What Has Gone So Awry at Zipcar – and the UK Vehicle-Sharing Sector Finished?

A community kitchen in Rotherhithe has distributed a large number of cooked meals each week for the past two years to pensioners and vulnerable locals in south London. Yet, their operations have been thrown into disarray by the announcement that they will not have access to New Year’s Day.

The group depended on Zipcar, the car-sharing company that allowed its fleet of vehicles from the street. It sent shockwaves across London when it declared it would shut down its UK operations from 1 January.

This means many helpers cannot collect food from a major food charity, that collects surplus food from grocery stores, cafes and restaurants. Obvious alternatives are less convenient, more expensive, or lack the same flexible hours.

“It’s going to be affected massively,” said Vimal Pandya, the project's founder. “Personally me and my team are worried about the logistical challenge we will face. Many groups like ours are going to struggle.”

“Faced with this reality, they are all worried and thinking: ‘How are we going to carry on?”

A Significant Setback for Urban Car-Sharing

The community kitchen’s drivers are among over 500,000 people in London who were car club members, now potentially left without convenient access to vehicles, avoiding the burden and cost of ownership. The vast majority of those members were likely with Zipcar, which had a near-monopoly position in the city.

This shutdown, pending consultation with employees, is a serious setback to the vision that vehicle clubs in cities could reduce the need for owning a car. Yet, some experts have noted that Zipcar’s departure need not spell the end for the concept in Britain.

The Promise of Car Sharing

Shared vehicle use is valued by city planners and environmentalists as a way of mitigating the ills associated with vehicle ownership. Most cars sit as two-tonne dead weights on the street for the vast majority of the time, occupying parking. They also require large carbon emissions to produce, and people without a vehicle tend to walk, cycle and take transit more. That helps urban areas – easing congestion and pollution – and improves public health through more exercise.

Understanding the Decline

Zipcar was founded in 2000 before being bought by the US car rental group Avis Budget in 2013. Zipcar’s UK income barely registered compared with its parent company's total earnings, and a loss that grew to £11.7m in 2024 gave no reason to continue.

Avis Budget has said the closure is part of a “wider restructuring across our international business, where we are taking targeted actions to streamline operations, enhance profitability”.
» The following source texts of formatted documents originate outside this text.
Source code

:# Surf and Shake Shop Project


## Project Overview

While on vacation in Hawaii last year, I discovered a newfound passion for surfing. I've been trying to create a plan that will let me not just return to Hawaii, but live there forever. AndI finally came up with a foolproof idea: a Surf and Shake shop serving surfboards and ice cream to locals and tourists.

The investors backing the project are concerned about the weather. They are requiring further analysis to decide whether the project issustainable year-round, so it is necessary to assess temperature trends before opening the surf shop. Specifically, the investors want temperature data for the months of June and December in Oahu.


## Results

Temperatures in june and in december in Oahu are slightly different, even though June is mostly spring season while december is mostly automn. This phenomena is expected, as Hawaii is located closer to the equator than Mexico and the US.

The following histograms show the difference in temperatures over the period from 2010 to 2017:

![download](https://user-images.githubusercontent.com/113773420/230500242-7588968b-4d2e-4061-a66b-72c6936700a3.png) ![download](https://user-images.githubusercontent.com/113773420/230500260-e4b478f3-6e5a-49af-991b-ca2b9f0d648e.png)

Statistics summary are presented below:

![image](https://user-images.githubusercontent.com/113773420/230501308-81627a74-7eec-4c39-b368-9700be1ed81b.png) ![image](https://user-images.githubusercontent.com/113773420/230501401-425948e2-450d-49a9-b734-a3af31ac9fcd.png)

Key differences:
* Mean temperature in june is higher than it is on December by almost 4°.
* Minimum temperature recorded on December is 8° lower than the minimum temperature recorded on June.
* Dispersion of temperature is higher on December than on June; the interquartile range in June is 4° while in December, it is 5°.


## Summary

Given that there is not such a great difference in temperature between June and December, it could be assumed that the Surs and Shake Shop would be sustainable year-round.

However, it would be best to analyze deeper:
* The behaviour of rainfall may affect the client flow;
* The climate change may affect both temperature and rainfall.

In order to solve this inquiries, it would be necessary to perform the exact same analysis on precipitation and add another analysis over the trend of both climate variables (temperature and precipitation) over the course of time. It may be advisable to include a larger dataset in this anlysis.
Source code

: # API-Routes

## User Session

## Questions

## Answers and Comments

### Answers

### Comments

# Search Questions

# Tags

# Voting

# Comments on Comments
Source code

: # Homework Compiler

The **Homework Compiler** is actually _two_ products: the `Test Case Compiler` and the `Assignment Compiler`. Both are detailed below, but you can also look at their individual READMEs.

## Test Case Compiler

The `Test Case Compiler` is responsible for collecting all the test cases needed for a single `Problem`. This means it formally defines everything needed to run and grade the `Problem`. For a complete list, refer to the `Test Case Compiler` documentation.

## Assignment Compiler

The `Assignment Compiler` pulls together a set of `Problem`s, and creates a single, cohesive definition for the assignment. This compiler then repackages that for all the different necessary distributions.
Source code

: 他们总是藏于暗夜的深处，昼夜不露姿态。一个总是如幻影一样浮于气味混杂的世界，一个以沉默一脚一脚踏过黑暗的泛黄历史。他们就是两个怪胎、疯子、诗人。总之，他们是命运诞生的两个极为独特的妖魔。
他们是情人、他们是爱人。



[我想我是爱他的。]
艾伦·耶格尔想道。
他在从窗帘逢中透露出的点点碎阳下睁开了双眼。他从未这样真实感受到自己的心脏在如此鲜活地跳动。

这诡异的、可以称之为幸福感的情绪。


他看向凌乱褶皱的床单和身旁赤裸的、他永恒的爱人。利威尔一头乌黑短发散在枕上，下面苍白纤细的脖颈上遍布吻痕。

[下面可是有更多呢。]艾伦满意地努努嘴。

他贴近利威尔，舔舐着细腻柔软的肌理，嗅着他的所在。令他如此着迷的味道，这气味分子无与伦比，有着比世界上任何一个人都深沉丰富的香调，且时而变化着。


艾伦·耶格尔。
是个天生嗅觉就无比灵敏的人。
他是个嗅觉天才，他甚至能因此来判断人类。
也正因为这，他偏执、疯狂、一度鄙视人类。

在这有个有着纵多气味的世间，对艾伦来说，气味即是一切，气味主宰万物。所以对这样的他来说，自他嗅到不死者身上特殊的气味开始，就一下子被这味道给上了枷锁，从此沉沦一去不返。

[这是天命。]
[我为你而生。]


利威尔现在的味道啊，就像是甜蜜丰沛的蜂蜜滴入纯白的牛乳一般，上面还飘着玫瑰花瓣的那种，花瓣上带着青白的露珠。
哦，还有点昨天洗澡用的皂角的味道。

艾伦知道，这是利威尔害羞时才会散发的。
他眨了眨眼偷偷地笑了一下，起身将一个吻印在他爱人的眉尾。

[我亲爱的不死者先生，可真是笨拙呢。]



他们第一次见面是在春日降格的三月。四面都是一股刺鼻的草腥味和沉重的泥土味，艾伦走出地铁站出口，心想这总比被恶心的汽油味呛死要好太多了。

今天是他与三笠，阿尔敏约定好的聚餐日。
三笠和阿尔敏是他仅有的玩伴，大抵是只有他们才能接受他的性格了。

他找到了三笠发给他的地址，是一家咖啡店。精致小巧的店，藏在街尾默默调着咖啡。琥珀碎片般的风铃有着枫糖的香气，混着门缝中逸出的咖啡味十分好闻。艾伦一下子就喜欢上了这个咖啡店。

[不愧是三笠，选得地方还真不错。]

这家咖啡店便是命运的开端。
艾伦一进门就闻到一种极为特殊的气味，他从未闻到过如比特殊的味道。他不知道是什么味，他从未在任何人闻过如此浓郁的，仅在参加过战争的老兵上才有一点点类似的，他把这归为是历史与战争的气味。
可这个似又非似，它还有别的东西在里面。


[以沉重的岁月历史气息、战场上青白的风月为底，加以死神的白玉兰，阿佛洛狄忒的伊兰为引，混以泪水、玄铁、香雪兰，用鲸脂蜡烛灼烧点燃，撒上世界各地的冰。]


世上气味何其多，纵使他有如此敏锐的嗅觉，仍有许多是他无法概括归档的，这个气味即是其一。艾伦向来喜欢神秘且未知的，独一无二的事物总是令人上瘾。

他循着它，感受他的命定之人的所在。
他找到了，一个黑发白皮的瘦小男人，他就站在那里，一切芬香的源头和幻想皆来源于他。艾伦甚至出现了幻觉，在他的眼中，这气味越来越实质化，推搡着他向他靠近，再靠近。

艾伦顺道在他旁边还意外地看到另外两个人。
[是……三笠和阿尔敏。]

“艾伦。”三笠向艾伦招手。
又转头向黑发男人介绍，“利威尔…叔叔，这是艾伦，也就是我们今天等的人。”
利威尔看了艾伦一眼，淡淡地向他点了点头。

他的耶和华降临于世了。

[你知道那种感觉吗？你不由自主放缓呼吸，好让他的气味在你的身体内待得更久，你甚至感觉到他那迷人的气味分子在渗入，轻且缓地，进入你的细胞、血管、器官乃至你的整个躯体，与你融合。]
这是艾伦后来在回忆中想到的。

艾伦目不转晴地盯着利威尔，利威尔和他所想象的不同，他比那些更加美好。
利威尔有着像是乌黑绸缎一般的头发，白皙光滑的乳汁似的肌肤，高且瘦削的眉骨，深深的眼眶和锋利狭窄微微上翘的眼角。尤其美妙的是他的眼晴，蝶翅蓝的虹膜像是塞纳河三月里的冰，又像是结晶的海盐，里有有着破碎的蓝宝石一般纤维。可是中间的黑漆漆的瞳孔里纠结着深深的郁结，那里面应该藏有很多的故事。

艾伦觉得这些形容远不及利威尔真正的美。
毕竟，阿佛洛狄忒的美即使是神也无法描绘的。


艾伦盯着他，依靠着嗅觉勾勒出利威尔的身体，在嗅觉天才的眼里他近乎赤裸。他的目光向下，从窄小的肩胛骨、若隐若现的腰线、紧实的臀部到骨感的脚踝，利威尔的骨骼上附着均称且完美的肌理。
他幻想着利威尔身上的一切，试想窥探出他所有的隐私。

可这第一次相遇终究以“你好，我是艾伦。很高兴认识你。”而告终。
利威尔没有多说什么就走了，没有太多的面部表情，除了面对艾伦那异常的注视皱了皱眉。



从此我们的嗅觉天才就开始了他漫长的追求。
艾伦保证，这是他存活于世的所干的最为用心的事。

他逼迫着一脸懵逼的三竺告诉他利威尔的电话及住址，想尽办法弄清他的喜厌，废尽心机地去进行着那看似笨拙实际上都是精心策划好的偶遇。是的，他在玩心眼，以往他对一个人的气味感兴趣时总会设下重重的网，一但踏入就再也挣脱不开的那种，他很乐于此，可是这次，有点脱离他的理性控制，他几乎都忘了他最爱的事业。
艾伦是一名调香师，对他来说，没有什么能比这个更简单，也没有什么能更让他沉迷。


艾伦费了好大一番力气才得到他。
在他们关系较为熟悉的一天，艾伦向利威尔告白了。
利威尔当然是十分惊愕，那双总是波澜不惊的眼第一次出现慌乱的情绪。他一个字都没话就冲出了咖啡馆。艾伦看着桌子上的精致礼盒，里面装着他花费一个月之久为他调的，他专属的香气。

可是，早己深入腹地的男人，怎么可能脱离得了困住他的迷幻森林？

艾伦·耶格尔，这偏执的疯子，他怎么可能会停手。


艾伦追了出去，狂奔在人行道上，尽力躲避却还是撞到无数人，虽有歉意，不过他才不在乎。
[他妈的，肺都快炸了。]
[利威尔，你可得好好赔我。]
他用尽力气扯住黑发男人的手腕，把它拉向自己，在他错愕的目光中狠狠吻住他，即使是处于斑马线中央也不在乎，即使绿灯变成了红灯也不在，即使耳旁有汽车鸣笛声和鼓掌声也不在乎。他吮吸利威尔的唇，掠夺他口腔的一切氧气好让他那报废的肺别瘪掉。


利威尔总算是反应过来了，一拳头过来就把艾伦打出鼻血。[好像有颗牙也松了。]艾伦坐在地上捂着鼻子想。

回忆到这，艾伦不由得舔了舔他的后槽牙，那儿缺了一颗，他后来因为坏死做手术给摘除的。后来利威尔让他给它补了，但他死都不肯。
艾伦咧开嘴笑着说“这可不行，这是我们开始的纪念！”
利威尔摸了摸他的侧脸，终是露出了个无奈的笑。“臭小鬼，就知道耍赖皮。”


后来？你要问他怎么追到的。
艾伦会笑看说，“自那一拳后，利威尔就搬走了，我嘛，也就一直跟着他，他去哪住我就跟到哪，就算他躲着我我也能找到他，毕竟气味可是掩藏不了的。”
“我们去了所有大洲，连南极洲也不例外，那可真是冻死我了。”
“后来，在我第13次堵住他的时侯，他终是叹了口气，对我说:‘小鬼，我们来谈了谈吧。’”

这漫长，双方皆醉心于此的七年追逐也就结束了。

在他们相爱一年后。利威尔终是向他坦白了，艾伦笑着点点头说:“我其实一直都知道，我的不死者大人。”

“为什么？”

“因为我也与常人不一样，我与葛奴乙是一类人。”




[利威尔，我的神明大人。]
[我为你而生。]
Zipcar’s most recent accounts noted revenues had fallen as drivers took fewer and shorter trips. “These changes reflect the ongoing impact of the economic squeeze, which is dampening demand for non-essential services,” it said.

London's Unique Hurdles

However, industry observers noted that London has particular issues that made it difficult for the company and its rivals to succeed.

  • Patchwork Policies: With numerous local councils, car-club operators face a mosaic of different procedures and prices that complicate operations.
  • New Costs: The closure coincides with electric cars becoming liable for London’s congestion charge, adding unavoidable costs.
  • Parking Permit Disparity: Residents in some boroughs pay as little as £63 for a year’s electric car parking permit. A similar shared vehicle would pay over £1,100 annually, creating a major disincentive.

“Our fees should be one-twentieth of a resident’s permit,” argued Robert Schopen of Co Wheels. “We’re taking cars off the street. We introduce cleaner models in their place.”

Lessons from Abroad

Nations in Europe offer examples for London to follow. Germany introduced national shared mobility laws in 2017, providing a unified system for parking, subsidies and exemptions. Now, the country has several shared cars per 10,000 people, while France has 2.1 and Belgium has 6.3. The UK trails at 0.7.

“What we see is that car sharing around the world, particularly on the continent, is expanding,” commented Bharath Devanathan of Invers.

Devanathan said authorities should start to view vehicle clubs as a form of mass transit, and link it with train and bus stations. He added that a potential operator was looking at entering the London market: “There will be fill this gap.”

The Future Landscape

The company’s competitors can roughly be divided into two models:

  1. Fleet Operators: Which own or lease their own cars. Examples Denmark’s GreenMobility, France’s Free2Move, and Germany’s Miles Mobility.
  2. Peer-to-Peer Services: Which allow users to rent out their own vehicles via an app – similar to Airbnb for cars. Players include Britain’s Hiyacar and the US’s Getaround and Turo.

One company, a US-headquartered peer-to-peer platform, is already weighing up the UK gap. Rory Brimmer, its UK head, said there was a “significant chance” to win more users. “There is a void that is going to need to be filled, because London still needs to move,” Brimmer said.

Yet, it could take some time for other players to build momentum. For now, more people may feel forced to buy cars, and many across London will be without a convenient option.

For the volunteers in Rotherhithe, the next month will be a rush to find a solution. The logistical challenge caused by Zipcar’s exit highlights the wider implications of its departure on community groups and the prospects of car-sharing in the UK.

Mr. William Kerr
Mr. William Kerr

An avid mountaineer and writer sharing insights from global expeditions and wilderness survival.